U.S. considers future military relations with former Soviet states
By ROBERT BURNS, AP Military Writer
Last Updated 4:22 a.m. PDT Tuesday, April 30, 2002
WASHINGTON (AP) - The Pentagon is considering ways to keep a military
"footprint" in Central Asia after U.S. forces leave Afghanistan, though it has no plans for permanent military bases, officials say.
Before the United States launched the war in Afghanistan, it had no forces based in Central Asia.
Now it has thousands in Pakistan, Kyrgyzstan, Uzbekistan, Tajikistan, Turkmenistan and Afghanistan - infantry, special operations air and ground troops, military police and intelligence analysts, along with fighter aircraft, refueling and cargo planes, and reconnaissance and surveillance aircraft.
A less conspicuous toehold could be kept beyond the current war by, for example, working out long-term agreements with governments like Kazakhstan to allow access by the U.S. military to certain of their airfields or to periodically train with Kazakh forces, officials said Monday.
Another possibility is agreements that permit the U.S. military to store equipment for use in the event of a regional crisis. The Pentagon has had such deals with Persian Gulf countries for years.
The officials, who spoke on condition of anonymity, said the Pentagon, with input from the State Department and other agencies, is drawing up a plan for a long-term military "footprint" in Central Asia. The plan has not yet been presented to Defense Secretary Donald H. Rumsfeld.
Rumsfeld toured Central Asia last week and met with the leaders of Kyrgyzstan, Turkmenistan and Kazakhstan - each a former republic of the Soviet Union - as well as Afghanistan.
In comments to reporters traveling with him, Rumsfeld alluded to possibilities for the future.

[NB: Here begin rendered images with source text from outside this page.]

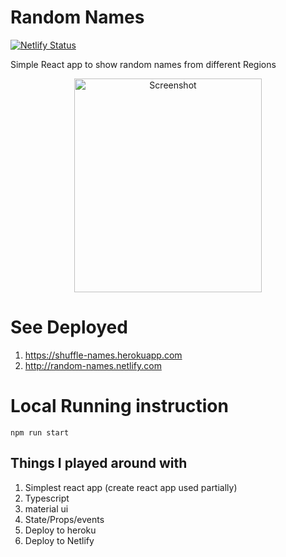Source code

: # Random Names
[![Netlify Status](https://api.netlify.com/api/v1/badges/bc1e27c9-e5eb-47fc-a459-cacbcf09421f/deploy-status)](https://app.netlify.com/sites/random-names/deploys)

Simple React app to show random names from different Regions


<p align="center">
  <img height="342px" width="300px" alt="Screenshot" src="https://cdn.jsdelivr.net/gh/ayonious/random-names@master/documentation/RandomNamesTutorial.gif">
</p>

# See Deployed
1. https://shuffle-names.herokuapp.com
2. http://random-names.netlify.com

# Local Running instruction
```
npm run start
```


## Things I played around with

1. Simplest react app (create react app used partially)
2. Typescript
3. material ui
4. State/Props/events
5. Deploy to heroku
6. Deploy to Netlify

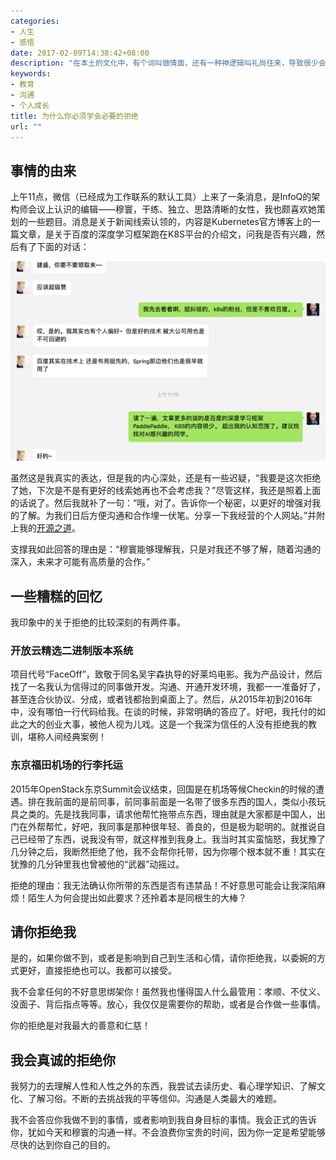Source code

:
```yaml
---
categories:
- 人生
- 感悟
date: 2017-02-09T14:38:42+08:00
description: "在本土的文化中，有个词叫做情面，还有一种神逻辑叫礼尚往来，导致很少会看到拒绝的情形。但是这是非常糟糕的文化，会误事！学会拒绝对于你的人生很有意义，无论是拒绝他人，还是接受他人的拒绝。"
keywords:
- 教育
- 沟通
- 个人成长
title: 为什么你必须学会必要的拒绝
url: ""
---
```

## 事情的由来

上午11点，微信（已经成为工作联系的默认工具）上来了一条消息，是InfoQ的架构师会议上认识的编辑——穆寰，干练、独立、思路清晰的女性，我也颇喜欢她策划的一些题目。消息是关于新闻线索认领的，内容是Kubernetes官方博客上的一篇文章，是关于百度的深度学习框架跑在K8S平台的介绍文，问我是否有兴趣，然后有了下面的对话：

![](https://raw.githubusercontent.com/lijiangsheng1/lijiansheng_github_pages/master/content/public/talking_to_muhuan.png)

虽然这是我真实的表达，但是我的内心深处，还是有一些迟疑，“我要是这次拒绝了她，下次是不是有更好的线索她再也不会考虑我？”尽管这样，我还是照着上面的话说了。然后我就补了一句：“哦，对了。告诉你一个秘密，以更好的增强对我的了解。为我们日后方便沟通和合作埋一伏笔。分享一下我经营的个人网站。”并附上我的[开源之道](http://www.ocselected.org/)。

支撑我如此回答的理由是：“穆寰能够理解我，只是对我还不够了解，随着沟通的深入，未来才可能有高质量的合作。”

## 一些糟糕的回忆

我印象中的关于拒绝的比较深刻的有两件事。

### 开放云精选二进制版本系统

项目代号“FaceOff”，致敬于同名吴宇森执导的好莱坞电影。我为产品设计，然后找了一名我认为信得过的同事做开发。沟通、开通开发环境，我都一一准备好了，甚至连合伙协议、分成，或者钱都抬到桌面上了。然后，从2015年初到2016年中，没有哪怕一行代码给我。在谈的时候，非常明确的答应了。好吧，我托付的如此之大的创业大事，被他人视为儿戏。这是一个我深为信任的人没有拒绝我的教训，堪称人间经典案例！

### 东京福田机场的行李托运

2015年OpenStack东京Summit会议结束，回国是在机场等候Checkin的时候的遭遇。排在我前面的是前同事，前同事前面是一名带了很多东西的国人，类似小孩玩具之类的。先是找我同事，请求他帮忙拖带点东西，理由就是大家都是中国人，出门在外帮帮忙，好吧，我同事是那种很年轻、善良的，但是极为聪明的。就推说自己已经带了东西，说我没有带，就这样推到我身上。我当时其实蛮恼怒，我犹豫了几分钟之后，我断然拒绝了他，我不会帮你托带，因为你哪个根本就不重！其实在犹豫的几分钟里我也曾被他的“武器”动摇过。

拒绝的理由：我无法确认你所带的东西是否有违禁品！不好意思可能会让我深陷麻烦！陌生人为何会提出如此要求？还拎着本是同根生的大棒？

## 请你拒绝我

是的，如果你做不到，或者是影响到自己到生活和心情，请你拒绝我，以委婉的方式更好，直接拒绝也可以。我都可以接受。

我不会拿任何的不好意思绑架你！虽然我也懂得国人什么最管用：孝顺、不仗义、没面子、背后指点等等。放心，我仅仅是需要你的帮助，或者是合作做一些事情。

你的拒绝是对我最大的善意和仁慈！

## 我会真诚的拒绝你

我努力的去理解人性和人性之外的东西，我尝试去读历史、看心理学知识、了解文化、了解习俗。不断的去挑战我的平等信仰。沟通是人类最大的难题。

我不会答应你我做不到的事情，或者影响到我自身目标的事情。我会正式的告诉你，犹如今天和穆寰的沟通一样。不会浪费你宝贵的时间，因为你一定是希望能够尽快的达到你自己的目的。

"Our basic interest is to have the ability to go into a country and have a relationship and have understandings about our ability to land or overfly and to do things that are of mutual benefit to each of us," he said. "But we don't have any particular plans for permanent bases."
When asked by U.S. soldiers in Kyrgyzstan how long they would be there, Rumsfeld gave his stock reply: As long as it takes to finish off al-Qaida terrorists and the radical Taliban militia.
Once that task is completed, would the Pentagon want to keep forces there, or nearby, to keep watch?
With the U.S. military already stretched to meet its commitments in the Middle East, the Pacific and Europe - not to mention a more demanding scale of effort to defend the U.S. homeland in the wake of the Sept. 11 attacks - Rumsfeld seems disinclined to stretch them even thinner.
But even before Sept. 11, the Pentagon was quietly working with Central Asian nations to establish closer ties, in many cases through partnership with NATO.
Afghanistan and terrorism aside, the region is of strategic importance to the United States for geopolitical reasons, including its vast energy resources and historic links to Russia.
For those same reasons, the U.S. military presence in the region is watched carefully by Russia, China and Iran.
On a visit to Kazakhstan last week, Iranian President Mohammad Khatami said the presence of American military forces in the region was a humiliation for those countries and a sign that America was exercising too much influence.
Uzbekistan, among the region's most politically influential nations, was the first to agree to U.S. requests for temporary basing rights. A document spelling out the legal rights and obligations of Americans based at an Uzbek airfield was signed the same day U.S. bombing in Afghanistan began.
More than 1,000 U.S. troops are still in Uzbekistan.
During his trip last week, Rumsfeld visited the approximately 1,000 U.S. troops who are at Manas airport outside the Kyrgyz capital of Bishkek, along with a similar number of allied troops. They are flying fighter, transport, refueling and other missions over Afghanistan - and, not coincidentally, pumping millions of dollars into the economy of that impoverished nation.
U.S. forces are at Manas under a one-year agreement that will remain in effect indefinitely unless either the United States or Kyrgyzstan gives six months' notice to end it, officials said.
Kazakhstan wants a broader long-term military relationship with the United States. Although no U.S. forces are based there, the Kazakhs are pressing the Bush administration to negotiate a legally binding defense agreement - possibly even a mutual defense treaty, officials said.